And who really couldn't resist an article that uses the word "embiggen". Really.

From the Discover Magazine blog:

Incredibly, even though hundreds of billions of stars are involved, each individual star is far too small to suffer a physical collision. But gas and dust clouds are much bigger than stars (they can be hundreds of trillions of kilometers across, as opposed to stars which are a trifling million or so kilometers in diameter), so collisions between them are common. When clouds collide they collapse and undergo violent bouts of star formation. This too is clear in the image: the blue clumps in the tidal tails are vast regions of clusters of stars being born; over 100 such clusters have been identified in this image in the tail on the right alone.
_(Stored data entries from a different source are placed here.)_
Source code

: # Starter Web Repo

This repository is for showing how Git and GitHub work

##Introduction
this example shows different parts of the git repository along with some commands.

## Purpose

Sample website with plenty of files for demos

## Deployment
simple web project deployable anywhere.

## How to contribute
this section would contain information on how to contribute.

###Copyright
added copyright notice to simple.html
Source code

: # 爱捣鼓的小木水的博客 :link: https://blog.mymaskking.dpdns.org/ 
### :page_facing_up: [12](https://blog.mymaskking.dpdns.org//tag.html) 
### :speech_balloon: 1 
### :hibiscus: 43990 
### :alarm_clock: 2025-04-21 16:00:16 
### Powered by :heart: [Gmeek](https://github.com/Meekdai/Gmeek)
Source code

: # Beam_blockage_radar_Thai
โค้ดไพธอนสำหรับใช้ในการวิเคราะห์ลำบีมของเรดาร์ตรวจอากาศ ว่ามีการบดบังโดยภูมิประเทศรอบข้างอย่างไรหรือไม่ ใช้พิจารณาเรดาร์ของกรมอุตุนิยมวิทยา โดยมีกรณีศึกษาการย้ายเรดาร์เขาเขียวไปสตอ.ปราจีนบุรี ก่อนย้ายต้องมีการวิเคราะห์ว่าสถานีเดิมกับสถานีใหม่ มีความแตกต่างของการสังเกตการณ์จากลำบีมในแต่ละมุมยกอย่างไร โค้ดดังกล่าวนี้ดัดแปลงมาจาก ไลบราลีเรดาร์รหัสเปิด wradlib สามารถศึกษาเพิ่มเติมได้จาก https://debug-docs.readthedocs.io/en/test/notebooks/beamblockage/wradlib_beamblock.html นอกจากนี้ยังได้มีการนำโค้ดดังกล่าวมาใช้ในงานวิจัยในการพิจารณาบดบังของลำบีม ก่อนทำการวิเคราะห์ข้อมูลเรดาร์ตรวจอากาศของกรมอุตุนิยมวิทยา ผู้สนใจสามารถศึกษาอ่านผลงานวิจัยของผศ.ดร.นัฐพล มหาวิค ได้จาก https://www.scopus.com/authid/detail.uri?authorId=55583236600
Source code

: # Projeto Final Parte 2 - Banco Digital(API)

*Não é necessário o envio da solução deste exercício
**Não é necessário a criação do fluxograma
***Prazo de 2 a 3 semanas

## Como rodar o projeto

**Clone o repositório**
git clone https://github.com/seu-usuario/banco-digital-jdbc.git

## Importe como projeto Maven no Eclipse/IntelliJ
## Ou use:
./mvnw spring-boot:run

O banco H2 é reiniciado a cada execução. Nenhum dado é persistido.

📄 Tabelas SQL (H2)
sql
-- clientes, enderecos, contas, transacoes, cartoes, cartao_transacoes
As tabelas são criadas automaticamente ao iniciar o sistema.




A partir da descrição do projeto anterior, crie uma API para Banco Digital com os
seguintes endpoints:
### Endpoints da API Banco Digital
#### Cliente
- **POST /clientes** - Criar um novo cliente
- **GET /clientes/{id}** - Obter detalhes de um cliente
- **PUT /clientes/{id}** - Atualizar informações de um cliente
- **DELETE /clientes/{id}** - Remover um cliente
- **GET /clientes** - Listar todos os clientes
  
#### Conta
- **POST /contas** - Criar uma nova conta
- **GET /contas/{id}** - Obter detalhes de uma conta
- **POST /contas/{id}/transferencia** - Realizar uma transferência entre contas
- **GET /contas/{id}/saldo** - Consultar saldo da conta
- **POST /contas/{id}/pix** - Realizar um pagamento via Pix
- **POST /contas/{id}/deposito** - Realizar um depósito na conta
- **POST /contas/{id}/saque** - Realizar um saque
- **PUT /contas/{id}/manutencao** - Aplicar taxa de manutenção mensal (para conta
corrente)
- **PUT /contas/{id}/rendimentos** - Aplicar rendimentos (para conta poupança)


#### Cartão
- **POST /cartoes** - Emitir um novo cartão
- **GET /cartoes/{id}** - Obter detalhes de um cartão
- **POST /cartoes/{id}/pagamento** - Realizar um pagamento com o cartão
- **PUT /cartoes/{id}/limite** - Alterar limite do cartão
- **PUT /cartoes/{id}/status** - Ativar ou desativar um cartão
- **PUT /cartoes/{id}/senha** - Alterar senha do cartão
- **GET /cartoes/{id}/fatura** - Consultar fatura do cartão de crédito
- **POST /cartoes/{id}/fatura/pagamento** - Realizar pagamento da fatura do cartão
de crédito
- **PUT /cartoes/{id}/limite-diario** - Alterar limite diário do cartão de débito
Collisions like this blast out energy, not just in visible light, but at other wavelengths as well. In infrared alone, NGC 2623 radiates with the power of 400 billion times the Sun’s energy. This makes NGC 2623 a ULIRG: an ultraluminous infrared galaxy. Although relatively rare locally, they are so common at great distance (and therefore earlier on in the age of the Universe) that they comprise as much as half of all the infrared background glow we see in the Universe. The huge amount of infrared comes from the collision itself; star formation produces prodigious amounts of dust which absorb ultraviolet light from newly-born stars and re-radiate it in the infrared. The collision also dumps gas and dust into the central supermassive black holes in the cores of the two colliding galaxies, which piles up in a flat disk outside the black hole, heats up hugely, and again glows brightly.